Ofqual’s annual report says that the package of support for 2022 exams was “unprecedented” and included a “wide range of adaptions”.

The report cites the optional content or topics in four GCSE subjects; advance information about the focus of the content of the exams for all other GCSE, AS- and A-level subjects; the provision of equation and formulae sheets; and modifications to the requirements for non-exam assessment and practical work in a number of subjects.

The report, published today, says that these changes were designed to “mitigate some of the pressure on teaching time and the pressure that students experience when revising for and sitting exams”.

GCSE exams 2022: Ofqual praises ‘wide range of adaptations’

And it concludes: “We believe that, taken together, this package of measures has supported teachers and students and enabled exams to go ahead in 2022.”

Summer exams have now finished and there has been some criticism over how mitigations for exams were implemented.

In a letter to new education secretary James Cleverly and Ofqual chair Ian Bauckham yesterday, Robert Halfon, chair of the cross-party Commons Education Select Committee, said that multiple exam papers sat by students this summer “ignored” advance information or contained “errors” due to exam board “negligence”. 

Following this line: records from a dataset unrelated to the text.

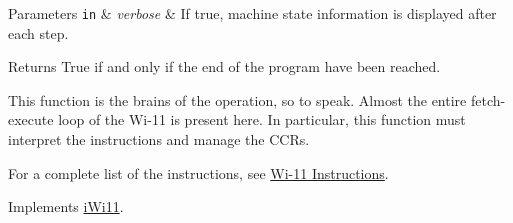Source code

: \begin{DoxyParams}[1]{Parameters}
\mbox{\tt in}  & {\em verbose} & If true, machine state information is displayed after each step. \\
\hline
\end{DoxyParams}
\begin{DoxyReturn}{Returns}
True if and only if the end of the program have been reached.
\end{DoxyReturn}
\begin{DoxyParagraph}{}
This function is the brains of the operation, so to speak. Almost the entire fetch-\/execute loop of the Wi-\/11 is present here. In particular, this function must interpret the instructions and manage the CCRs. 
\end{DoxyParagraph}
\begin{DoxyParagraph}{}
For a complete list of the instructions, see \hyperlink{index_instructions}{Wi-\/11 Instructions}. 
\end{DoxyParagraph}


Implements \hyperlink{classiWi11_ae502d86eb25fe6e1169e800939362074}{iWi11}.

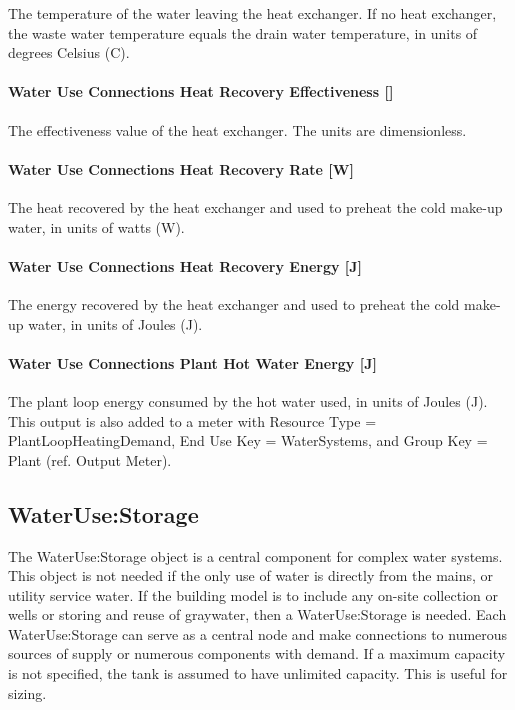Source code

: The temperature of the water leaving the heat exchanger. If no heat exchanger, the waste water temperature equals the drain water temperature, in units of degrees Celsius (C).

\paragraph{Water Use Connections Heat Recovery Effectiveness {[]}}\label{water-use-connections-heat-recovery-effectiveness}

The effectiveness value of the heat exchanger. The units are dimensionless.

\paragraph{Water Use Connections Heat Recovery Rate {[}W{]}}\label{water-use-connections-heat-recovery-rate-w}

The heat recovered by the heat exchanger and used to preheat the cold make-up water, in units of watts (W).

\paragraph{Water Use Connections Heat Recovery Energy {[}J{]}}\label{water-use-connections-heat-recovery-energy-j}

The energy recovered by the heat exchanger and used to preheat the cold make-up water, in units of Joules (J).

\paragraph{Water Use Connections Plant Hot Water Energy {[}J{]}}\label{water-use-connections-plant-hot-water-energy-j}

The plant loop energy consumed by the hot water used, in units of Joules (J). This output is also added to a meter with Resource Type = PlantLoopHeatingDemand, End Use Key = WaterSystems, and Group Key = Plant (ref. Output Meter).

\subsection{WaterUse:Storage}\label{waterusestorage}

The WaterUse:Storage object is a central component for complex water systems. This object is not needed if the only use of water is directly from the mains, or utility service water. If the building model is to include any on-site collection or wells or storing and reuse of graywater, then a WaterUse:Storage is needed. Each WaterUse:Storage can serve as a central node and make connections to numerous sources of supply or numerous components with demand. If a maximum capacity is not specified, the tank is assumed to have unlimited capacity. This is useful for sizing.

The errors would have resulted in students facing “unnecessary distress and anxiety” during this “already stressful period of high-stakes summer exams”, Mr Halfon wrote.

And he suggested that financial penalties should be levied on exam boards that issued papers with errors

Students were given advance notice of exam topics to focus their revision in February. 

Responding to the letter, Ofqual said it had “noted the contents”, that regulator action was “in scope” whenever there were potential breaches of its rules, and that this was something it would “consider” once the “immediate interests of students” were taken into account.